About this task —
Locate the word "anomali" in the entries below, then gather every line that holds it.

Entries provided —
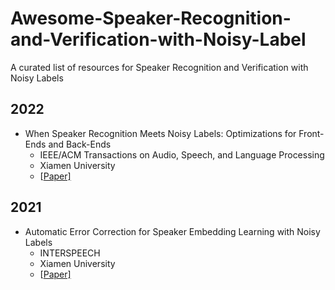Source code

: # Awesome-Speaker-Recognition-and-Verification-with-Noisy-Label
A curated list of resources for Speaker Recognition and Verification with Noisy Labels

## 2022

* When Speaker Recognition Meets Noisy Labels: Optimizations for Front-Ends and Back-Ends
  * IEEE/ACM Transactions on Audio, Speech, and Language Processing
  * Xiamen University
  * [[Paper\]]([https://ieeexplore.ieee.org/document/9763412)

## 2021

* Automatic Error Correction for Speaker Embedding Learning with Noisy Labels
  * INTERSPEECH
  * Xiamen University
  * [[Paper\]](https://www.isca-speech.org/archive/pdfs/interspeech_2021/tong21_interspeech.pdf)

* * *

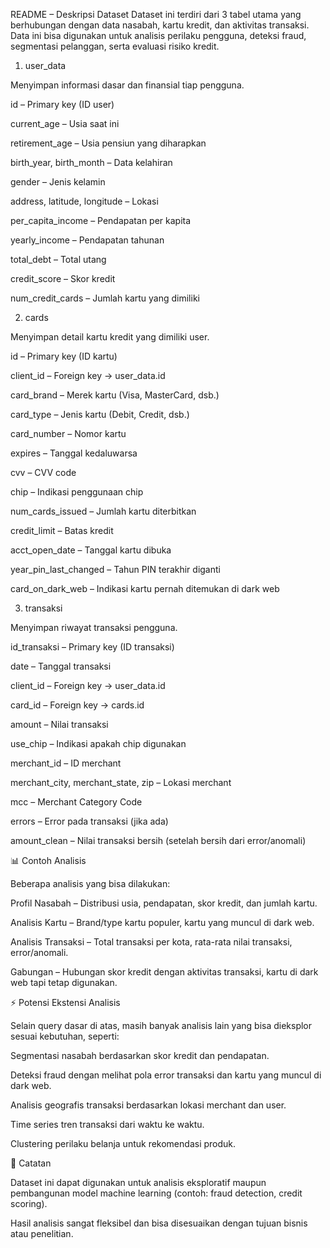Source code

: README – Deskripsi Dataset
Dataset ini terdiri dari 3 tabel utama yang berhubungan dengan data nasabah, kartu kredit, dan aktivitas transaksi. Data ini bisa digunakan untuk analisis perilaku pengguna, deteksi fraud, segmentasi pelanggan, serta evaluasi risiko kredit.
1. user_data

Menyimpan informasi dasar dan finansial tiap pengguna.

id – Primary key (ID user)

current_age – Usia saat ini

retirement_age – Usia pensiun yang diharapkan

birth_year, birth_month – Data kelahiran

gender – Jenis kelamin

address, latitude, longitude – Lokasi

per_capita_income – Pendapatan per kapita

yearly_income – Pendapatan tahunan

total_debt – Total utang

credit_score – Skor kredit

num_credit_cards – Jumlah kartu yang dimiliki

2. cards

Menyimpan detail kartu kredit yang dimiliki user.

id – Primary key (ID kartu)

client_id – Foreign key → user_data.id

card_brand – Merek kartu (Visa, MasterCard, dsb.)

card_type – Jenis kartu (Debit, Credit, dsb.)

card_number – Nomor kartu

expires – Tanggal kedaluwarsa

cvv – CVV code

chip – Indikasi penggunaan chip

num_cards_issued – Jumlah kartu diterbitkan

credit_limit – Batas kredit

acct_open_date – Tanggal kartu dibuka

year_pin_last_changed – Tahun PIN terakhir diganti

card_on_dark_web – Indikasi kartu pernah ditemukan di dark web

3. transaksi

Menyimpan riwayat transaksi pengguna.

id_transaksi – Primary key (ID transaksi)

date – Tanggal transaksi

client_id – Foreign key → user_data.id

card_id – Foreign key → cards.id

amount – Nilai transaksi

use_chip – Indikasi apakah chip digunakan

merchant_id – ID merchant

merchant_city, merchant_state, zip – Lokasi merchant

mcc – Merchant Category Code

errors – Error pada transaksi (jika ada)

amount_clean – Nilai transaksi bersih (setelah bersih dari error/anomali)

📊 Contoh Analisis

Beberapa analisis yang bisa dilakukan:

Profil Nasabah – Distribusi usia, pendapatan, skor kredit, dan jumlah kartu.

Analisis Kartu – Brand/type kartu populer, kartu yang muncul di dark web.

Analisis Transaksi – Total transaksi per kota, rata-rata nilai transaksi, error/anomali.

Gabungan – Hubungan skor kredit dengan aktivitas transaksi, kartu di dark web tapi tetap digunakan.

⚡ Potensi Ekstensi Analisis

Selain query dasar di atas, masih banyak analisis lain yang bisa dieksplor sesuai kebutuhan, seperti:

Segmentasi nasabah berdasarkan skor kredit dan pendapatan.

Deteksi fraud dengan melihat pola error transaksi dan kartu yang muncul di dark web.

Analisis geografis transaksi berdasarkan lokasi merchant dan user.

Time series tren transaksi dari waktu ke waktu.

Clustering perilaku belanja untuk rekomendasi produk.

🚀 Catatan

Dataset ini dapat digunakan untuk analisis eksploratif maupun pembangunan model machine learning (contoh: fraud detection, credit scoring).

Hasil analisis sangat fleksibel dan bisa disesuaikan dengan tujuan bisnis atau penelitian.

Answer space —
amount_clean – Nilai transaksi bersih (setelah bersih dari error/anomali)
Analisis Transaksi – Total transaksi per kota, rata-rata nilai transaksi, error/anomali.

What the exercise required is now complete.